Ai genitori, non tutti per carità e per fortuna, ma molti, troppi manca di aver dato ai loro figli un’educazione seria e di averli aiutati a maturare. I tempi dell’attuale modo si vivere sono inspiegabilmente stressanti e rendono quasi nullo il rapporto genitore-figlio.
Dicevo inspiegabilmente perchè il progresso tecnologico ci da in teoria molto più tempo a nostra disposizione, ma ecco spuntare una società superficiale che se non sei tonico e palestrato non sei nulla, se non vai a giocare a calcetto con gli amici ti bolla come asociale e complice la società dei consumi, divide le strade di genitori e figli, impegnati in attività ludiche e sociali totalmente differenti. Alla fine si diventa quasi degli estranei che, quando va bene, condividono il desco. Ma attenti, sono seduti alla stessa tavola, ma le rispettive diete impongono loro di consumare cibi differenti e, quanto al dialogo, non ne parliamo. Tutti, infatti, a tavola con telefonino, che ci offre dialoghi farlocchi sulle migliaia di chat disponibili.
Il massimo della conversazione è lo scambio tra i commensali di post ritenuti interessanti. Cresce così, più fisicamente che altro, uno o più figli senza una guida, senza un esempio, senza neanche un’educazione vera. E costoro affronteranno i fatti della vita come ci suggerisce di viverla il novello guru del terzo millennio: l’influencer. Chi è generalmente costui o costei? Un nulla facente, attaccato ai social dalla mattina alla sera, che totalizzando like in quantità ha trovato modo di campare alla grande. La sua forza? La totale ignoranza di tutto, che lo porta a risposte di una banalità incredibile. Ma è proprio l’assenza del sapere che il suo cliente vuole ed adora. Si può, così, identificare totalmente in quella risposta del suo modello esistenziale e ciò soddisfa il suo ego oltre l’immaginabile.
Poi il povero professore spiega la libertà di espressione. Parla difficile, tecnicamente, non interessa, dunque, accusarlo su un social di anti islamismo diventa un bel gioco ed il ceceno radicalizzato non fa paura, ma ci ricorda tanto l’eroe del videogioco di moda dove più teste mozzi più sei fico.

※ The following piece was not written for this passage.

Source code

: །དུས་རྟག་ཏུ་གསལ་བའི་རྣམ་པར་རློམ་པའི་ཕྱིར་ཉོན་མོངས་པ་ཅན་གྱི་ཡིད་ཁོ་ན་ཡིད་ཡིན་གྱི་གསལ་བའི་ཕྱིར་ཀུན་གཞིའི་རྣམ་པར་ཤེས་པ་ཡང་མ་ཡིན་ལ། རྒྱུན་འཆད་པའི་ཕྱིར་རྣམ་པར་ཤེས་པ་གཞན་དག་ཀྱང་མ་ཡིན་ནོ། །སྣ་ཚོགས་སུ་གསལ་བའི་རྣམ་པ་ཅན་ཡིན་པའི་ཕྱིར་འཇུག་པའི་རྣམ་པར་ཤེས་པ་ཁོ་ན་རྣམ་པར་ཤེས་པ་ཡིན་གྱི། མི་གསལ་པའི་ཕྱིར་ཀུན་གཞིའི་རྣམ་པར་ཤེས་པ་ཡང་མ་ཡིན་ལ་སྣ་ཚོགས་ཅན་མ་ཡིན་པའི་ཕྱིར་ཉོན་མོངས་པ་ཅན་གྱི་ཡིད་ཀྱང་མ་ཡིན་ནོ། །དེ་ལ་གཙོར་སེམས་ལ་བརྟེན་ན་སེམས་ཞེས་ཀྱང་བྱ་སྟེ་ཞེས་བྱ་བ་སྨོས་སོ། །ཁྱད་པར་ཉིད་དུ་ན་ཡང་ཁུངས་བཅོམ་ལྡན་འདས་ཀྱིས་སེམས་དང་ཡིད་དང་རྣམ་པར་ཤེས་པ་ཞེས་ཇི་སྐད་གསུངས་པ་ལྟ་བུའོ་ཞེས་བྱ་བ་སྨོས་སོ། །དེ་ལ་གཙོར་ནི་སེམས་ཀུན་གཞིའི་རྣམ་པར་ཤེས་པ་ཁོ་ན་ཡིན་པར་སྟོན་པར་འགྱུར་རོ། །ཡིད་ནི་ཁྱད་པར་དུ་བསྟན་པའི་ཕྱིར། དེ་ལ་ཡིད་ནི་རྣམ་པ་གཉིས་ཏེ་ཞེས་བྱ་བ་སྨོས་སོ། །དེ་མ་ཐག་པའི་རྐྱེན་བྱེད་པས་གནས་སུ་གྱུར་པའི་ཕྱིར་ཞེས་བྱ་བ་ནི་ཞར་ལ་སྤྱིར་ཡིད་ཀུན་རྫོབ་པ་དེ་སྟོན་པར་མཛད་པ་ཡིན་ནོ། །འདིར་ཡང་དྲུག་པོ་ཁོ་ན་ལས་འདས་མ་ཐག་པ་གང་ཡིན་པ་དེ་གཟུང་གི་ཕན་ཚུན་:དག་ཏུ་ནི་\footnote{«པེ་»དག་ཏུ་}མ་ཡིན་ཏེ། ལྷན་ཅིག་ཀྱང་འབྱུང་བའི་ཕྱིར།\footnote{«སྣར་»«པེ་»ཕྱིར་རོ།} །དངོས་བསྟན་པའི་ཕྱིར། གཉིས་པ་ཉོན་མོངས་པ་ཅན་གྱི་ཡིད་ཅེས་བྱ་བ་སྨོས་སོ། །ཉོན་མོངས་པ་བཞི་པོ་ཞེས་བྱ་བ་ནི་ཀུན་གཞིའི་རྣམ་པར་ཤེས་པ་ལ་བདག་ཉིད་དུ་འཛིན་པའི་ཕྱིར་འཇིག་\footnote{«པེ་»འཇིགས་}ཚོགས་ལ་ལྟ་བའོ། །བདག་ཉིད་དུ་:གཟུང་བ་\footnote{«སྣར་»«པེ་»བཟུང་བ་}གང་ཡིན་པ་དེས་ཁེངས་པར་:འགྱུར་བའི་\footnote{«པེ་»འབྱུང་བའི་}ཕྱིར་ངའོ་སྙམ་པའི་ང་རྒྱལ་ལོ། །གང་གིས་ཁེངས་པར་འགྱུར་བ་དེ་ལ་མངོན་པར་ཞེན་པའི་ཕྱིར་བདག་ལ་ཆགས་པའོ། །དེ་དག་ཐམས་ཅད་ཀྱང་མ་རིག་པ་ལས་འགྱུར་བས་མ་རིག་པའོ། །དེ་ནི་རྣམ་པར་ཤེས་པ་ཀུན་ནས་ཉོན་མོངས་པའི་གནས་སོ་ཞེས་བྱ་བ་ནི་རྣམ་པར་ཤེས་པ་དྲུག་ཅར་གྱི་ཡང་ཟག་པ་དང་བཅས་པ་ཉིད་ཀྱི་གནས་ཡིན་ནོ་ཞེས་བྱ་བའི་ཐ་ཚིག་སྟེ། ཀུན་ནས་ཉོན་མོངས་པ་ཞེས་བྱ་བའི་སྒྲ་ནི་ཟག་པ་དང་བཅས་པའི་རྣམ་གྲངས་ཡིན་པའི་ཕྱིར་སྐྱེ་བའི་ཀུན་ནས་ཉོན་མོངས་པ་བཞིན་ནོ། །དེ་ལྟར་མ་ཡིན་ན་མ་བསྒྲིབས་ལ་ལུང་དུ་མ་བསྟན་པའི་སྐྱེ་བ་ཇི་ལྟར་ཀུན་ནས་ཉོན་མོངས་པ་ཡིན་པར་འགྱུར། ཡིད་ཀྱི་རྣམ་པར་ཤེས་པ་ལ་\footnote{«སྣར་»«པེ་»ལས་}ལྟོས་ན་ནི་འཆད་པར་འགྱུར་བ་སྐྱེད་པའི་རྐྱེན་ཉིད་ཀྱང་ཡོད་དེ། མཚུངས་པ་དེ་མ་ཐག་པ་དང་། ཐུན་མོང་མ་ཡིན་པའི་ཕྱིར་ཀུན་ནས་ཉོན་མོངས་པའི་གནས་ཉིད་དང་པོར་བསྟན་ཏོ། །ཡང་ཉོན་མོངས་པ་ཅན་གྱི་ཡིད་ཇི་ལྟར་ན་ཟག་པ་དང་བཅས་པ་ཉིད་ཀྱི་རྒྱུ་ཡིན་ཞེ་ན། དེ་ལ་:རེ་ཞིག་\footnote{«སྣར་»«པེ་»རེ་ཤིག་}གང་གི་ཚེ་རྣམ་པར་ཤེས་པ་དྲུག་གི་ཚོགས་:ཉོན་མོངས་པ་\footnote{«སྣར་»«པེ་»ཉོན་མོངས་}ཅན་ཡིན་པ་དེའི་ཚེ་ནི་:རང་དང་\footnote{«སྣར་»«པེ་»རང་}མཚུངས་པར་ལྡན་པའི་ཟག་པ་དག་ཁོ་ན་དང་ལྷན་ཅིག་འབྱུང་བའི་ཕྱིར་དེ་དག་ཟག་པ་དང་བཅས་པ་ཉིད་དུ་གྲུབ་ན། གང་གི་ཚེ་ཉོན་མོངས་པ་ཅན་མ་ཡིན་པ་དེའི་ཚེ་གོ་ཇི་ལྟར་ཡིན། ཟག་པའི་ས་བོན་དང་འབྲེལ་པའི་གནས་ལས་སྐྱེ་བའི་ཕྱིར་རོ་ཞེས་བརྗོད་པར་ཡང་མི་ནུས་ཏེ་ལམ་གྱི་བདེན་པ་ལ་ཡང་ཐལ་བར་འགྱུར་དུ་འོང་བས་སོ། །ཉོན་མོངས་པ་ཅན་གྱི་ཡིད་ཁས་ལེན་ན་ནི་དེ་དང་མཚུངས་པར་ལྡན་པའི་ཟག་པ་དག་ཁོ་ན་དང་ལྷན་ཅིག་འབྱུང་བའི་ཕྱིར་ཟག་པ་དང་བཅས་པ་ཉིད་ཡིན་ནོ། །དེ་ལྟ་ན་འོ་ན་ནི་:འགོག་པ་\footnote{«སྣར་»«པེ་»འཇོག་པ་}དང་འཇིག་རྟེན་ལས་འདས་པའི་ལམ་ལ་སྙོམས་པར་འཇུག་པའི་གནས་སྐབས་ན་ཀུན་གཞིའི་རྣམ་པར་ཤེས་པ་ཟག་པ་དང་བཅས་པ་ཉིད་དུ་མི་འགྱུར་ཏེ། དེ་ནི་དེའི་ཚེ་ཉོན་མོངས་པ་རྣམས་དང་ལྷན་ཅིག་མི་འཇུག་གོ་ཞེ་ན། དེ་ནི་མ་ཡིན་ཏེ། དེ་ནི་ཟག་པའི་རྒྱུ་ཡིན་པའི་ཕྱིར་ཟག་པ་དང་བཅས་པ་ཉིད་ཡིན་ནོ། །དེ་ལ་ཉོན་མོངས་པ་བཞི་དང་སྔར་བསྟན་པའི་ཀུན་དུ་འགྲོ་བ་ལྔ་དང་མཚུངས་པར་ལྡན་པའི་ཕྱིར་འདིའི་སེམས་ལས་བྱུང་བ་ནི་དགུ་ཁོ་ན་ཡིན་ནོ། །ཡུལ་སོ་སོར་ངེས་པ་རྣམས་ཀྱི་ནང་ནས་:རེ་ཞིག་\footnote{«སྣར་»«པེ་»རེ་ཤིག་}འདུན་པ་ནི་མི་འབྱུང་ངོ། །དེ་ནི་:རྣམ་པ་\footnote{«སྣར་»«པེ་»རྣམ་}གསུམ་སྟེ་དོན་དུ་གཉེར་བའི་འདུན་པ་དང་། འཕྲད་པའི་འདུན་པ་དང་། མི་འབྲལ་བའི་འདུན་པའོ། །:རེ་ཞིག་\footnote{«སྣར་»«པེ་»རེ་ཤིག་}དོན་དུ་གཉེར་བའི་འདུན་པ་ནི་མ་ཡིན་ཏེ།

La domanda che mi pongo e, mi sembra di capire che condividete tutti o quasi, è: “ma questi chi li addrizza”? Naturalmente non i nonni, capacissimi e con il tempo a disposizione e la vocazione per farlo. Come si fa? Li abbiamo parcheggiati, in attesa della chiamata finale. nella Rsa -Residenza sanitaria assistita, che magari si rivelerà peggio di un lager, come la cronaca ci racconta quotidianamente.
Amo il progresso, ma questo è solo regresso, culturale, morale e sociale. Dio ci aiuti, perché noi non ne siamo capaci.